Give back the lines of the records exactly, starting at the first and ending at the one with "for localhost runs".

*** SOURCE MATERIAL Section Begins ***

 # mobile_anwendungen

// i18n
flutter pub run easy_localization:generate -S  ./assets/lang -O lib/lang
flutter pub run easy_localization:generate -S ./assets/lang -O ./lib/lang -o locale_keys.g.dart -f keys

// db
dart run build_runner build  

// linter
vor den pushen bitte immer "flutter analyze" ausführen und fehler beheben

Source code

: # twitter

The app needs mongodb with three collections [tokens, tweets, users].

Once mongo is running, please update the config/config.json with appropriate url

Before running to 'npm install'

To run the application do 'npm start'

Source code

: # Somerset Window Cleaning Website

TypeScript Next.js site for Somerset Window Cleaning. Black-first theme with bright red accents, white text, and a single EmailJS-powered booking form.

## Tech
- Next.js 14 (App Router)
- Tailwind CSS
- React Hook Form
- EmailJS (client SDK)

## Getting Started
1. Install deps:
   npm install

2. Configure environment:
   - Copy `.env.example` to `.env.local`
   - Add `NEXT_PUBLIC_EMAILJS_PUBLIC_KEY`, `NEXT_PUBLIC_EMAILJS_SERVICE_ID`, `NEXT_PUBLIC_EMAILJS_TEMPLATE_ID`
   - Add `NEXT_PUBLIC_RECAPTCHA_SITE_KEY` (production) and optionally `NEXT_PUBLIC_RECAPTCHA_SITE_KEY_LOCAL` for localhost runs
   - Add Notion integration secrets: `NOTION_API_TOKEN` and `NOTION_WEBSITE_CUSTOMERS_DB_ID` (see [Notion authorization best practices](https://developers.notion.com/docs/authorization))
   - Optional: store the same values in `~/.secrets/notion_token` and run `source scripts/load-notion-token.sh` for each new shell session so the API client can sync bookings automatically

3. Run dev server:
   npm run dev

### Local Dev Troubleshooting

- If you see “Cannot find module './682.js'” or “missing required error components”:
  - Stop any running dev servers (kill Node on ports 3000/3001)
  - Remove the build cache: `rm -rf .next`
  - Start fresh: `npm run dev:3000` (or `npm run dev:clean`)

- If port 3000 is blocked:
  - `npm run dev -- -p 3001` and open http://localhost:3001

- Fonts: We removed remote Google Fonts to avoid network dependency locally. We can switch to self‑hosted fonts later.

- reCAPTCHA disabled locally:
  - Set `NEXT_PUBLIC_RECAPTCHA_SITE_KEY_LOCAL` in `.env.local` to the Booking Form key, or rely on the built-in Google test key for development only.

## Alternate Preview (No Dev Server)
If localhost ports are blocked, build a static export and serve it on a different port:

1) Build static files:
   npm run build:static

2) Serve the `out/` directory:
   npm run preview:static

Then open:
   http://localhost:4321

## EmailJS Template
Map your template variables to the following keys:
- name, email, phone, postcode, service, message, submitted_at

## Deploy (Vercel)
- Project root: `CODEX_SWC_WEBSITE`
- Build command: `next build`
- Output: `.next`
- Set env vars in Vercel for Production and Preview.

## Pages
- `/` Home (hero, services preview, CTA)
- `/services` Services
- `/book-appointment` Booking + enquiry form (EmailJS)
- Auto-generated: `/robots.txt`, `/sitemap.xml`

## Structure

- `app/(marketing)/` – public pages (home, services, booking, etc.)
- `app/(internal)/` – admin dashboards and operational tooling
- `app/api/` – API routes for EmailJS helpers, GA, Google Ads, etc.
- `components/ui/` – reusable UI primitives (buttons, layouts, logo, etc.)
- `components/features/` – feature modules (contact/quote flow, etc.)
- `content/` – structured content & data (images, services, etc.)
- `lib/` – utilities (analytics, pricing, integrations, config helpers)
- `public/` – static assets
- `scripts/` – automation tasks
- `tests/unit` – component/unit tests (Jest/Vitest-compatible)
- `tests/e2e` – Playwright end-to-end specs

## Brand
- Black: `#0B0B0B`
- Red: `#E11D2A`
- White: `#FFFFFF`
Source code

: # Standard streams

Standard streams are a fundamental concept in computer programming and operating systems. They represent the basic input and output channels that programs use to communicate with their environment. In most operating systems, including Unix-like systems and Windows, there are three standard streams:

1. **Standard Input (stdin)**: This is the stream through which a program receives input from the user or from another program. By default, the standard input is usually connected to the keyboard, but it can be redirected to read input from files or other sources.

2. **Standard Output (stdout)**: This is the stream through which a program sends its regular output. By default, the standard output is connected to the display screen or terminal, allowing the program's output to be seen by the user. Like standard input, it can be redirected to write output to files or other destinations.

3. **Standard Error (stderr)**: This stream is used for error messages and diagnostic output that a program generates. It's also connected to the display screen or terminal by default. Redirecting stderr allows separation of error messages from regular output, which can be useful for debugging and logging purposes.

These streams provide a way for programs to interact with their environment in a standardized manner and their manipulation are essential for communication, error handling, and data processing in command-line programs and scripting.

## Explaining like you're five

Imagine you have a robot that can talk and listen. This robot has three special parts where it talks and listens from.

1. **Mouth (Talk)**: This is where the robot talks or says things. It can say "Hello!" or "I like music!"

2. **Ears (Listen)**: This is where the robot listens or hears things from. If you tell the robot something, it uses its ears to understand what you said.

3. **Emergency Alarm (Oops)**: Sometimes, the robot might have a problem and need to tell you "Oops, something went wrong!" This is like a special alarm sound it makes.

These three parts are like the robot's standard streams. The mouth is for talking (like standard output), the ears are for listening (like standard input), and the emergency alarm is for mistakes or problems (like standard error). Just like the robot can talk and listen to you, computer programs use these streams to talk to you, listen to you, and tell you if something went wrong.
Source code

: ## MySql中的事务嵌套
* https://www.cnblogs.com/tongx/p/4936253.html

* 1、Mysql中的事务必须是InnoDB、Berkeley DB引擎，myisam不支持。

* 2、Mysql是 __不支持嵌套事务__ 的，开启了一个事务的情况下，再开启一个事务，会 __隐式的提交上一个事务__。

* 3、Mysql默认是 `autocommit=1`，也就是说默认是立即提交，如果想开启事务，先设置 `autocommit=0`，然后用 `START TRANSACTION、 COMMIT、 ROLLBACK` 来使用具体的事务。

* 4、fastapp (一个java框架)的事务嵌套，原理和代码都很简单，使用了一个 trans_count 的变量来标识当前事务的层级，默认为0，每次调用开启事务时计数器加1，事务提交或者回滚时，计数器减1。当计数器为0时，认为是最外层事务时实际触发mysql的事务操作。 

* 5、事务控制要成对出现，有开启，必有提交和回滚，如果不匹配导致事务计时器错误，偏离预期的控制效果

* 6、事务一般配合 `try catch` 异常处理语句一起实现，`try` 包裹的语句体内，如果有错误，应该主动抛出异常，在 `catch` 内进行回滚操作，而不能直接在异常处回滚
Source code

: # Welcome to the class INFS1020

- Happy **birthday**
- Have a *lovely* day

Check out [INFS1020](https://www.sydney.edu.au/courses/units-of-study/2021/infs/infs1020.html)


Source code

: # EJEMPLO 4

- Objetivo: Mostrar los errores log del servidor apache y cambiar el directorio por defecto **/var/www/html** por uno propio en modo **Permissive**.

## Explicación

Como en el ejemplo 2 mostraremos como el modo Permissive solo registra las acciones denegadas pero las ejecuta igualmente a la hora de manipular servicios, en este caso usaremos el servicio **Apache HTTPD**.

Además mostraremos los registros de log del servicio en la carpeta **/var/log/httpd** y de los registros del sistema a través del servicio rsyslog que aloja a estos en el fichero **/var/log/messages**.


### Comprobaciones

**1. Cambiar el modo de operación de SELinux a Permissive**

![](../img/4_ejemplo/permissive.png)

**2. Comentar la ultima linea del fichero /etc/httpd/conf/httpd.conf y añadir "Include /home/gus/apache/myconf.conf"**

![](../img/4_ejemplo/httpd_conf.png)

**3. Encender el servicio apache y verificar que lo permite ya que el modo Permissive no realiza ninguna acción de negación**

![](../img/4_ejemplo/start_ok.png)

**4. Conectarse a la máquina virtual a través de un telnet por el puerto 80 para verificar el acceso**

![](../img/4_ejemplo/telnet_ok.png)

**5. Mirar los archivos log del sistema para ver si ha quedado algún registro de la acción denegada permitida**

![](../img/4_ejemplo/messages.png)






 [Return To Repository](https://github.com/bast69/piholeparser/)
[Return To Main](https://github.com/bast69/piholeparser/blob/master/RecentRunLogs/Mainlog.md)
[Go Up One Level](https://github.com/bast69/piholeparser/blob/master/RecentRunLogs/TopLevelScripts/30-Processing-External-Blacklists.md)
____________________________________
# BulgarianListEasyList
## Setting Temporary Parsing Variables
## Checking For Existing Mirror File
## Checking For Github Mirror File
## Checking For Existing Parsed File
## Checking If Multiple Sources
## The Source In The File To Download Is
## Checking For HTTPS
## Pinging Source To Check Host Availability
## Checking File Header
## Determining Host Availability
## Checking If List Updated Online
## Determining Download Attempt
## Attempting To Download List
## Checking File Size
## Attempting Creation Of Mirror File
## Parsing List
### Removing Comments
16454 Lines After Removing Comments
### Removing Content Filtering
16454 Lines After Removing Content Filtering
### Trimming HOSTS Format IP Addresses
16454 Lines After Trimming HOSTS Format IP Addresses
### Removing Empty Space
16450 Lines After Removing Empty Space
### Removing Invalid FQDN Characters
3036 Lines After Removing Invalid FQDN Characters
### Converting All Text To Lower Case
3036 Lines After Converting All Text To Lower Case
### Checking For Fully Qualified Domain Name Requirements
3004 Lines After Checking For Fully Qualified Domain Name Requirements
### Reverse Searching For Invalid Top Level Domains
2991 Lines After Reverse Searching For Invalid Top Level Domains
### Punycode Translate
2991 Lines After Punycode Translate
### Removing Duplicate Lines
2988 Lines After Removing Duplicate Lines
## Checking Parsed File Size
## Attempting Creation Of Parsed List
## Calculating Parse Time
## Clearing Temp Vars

*** SOURCE MATERIAL Section Ends ***

RESPONSE AREA –
 # mobile_anwendungen

// i18n
flutter pub run easy_localization:generate -S  ./assets/lang -O lib/lang
flutter pub run easy_localization:generate -S ./assets/lang -O ./lib/lang -o locale_keys.g.dart -f keys

// db
dart run build_runner build  

// linter
vor den pushen bitte immer "flutter analyze" ausführen und fehler beheben

Source code

: # twitter

The app needs mongodb with three collections [tokens, tweets, users].

Once mongo is running, please update the config/config.json with appropriate url

Before running to 'npm install'

To run the application do 'npm start'

Source code

: # Somerset Window Cleaning Website

TypeScript Next.js site for Somerset Window Cleaning. Black-first theme with bright red accents, white text, and a single EmailJS-powered booking form.

## Tech
- Next.js 14 (App Router)
- Tailwind CSS
- React Hook Form
- EmailJS (client SDK)

## Getting Started
1. Install deps:
   npm install

2. Configure environment:
   - Copy `.env.example` to `.env.local`
   - Add `NEXT_PUBLIC_EMAILJS_PUBLIC_KEY`, `NEXT_PUBLIC_EMAILJS_SERVICE_ID`, `NEXT_PUBLIC_EMAILJS_TEMPLATE_ID`
   - Add `NEXT_PUBLIC_RECAPTCHA_SITE_KEY` (production) and optionally `NEXT_PUBLIC_RECAPTCHA_SITE_KEY_LOCAL` for localhost runs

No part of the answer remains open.